Physical network as a result of transmission constraints, not anywhere on the network can capture packets of information. The most commonly used for Ethernet, older shared Ethernet to eavesdropping at any one location all the information packets through the network, and exchange of new Ethernet switches to isolate the flow of data in different computer, therefore more secure. However, no matter how the network, the router is always a very critical position, all the inflow and outflow of data networks have been this particular computer, if an attacker eavesdropping on the router will cause a very serious security issues.
Switched Ethernet does not guarantee that can not be 100% not tapped, tapping those clever deception through Ethernet switch to complete the task of tapping, but this specific switches need to attack the weakness, in fact, very difficult.

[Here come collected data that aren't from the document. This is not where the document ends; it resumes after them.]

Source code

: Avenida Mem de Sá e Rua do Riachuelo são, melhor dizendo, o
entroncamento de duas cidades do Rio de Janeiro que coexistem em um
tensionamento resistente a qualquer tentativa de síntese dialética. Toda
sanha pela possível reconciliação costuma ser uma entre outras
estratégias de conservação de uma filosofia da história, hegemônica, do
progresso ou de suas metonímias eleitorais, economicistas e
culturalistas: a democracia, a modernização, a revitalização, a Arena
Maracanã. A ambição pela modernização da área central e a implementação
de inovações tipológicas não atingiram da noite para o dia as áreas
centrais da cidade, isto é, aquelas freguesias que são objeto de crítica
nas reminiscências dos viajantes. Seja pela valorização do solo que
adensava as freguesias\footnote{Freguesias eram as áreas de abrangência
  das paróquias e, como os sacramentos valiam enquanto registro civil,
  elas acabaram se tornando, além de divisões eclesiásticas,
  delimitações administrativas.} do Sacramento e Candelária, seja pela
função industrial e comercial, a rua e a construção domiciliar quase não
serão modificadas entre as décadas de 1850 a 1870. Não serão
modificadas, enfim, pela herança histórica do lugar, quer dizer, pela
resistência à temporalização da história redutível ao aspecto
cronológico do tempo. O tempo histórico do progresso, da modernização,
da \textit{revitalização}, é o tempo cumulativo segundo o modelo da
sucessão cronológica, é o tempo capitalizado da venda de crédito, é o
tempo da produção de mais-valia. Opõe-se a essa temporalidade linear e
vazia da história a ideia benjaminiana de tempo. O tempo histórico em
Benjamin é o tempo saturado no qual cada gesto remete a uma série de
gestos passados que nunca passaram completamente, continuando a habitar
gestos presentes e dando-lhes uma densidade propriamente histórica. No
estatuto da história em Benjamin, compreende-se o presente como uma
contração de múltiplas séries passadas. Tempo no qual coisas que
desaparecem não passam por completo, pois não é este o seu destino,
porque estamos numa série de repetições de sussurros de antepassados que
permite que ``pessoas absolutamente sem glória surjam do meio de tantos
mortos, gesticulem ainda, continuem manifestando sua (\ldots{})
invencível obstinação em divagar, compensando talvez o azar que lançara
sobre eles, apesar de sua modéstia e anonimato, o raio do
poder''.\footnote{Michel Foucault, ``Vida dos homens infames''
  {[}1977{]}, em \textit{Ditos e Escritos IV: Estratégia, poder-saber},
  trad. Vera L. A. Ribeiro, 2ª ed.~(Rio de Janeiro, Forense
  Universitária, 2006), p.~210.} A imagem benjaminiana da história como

Ways to guard against eavesdropping is to encrypt the data transmission, the most simple use cases do not specifically certified to transmit important information. FreeBSD can be used in the Kerberos password authentication to ensure that transmission is not tapped. Furthermore, encryption can be used to support the transmission of the important applications of data transmission, such as ssh. In the data through the insecure network Virtual Private Network settings can also solve the problem. There will be more and more applications that support IPSec, the security no longer have transmission problems.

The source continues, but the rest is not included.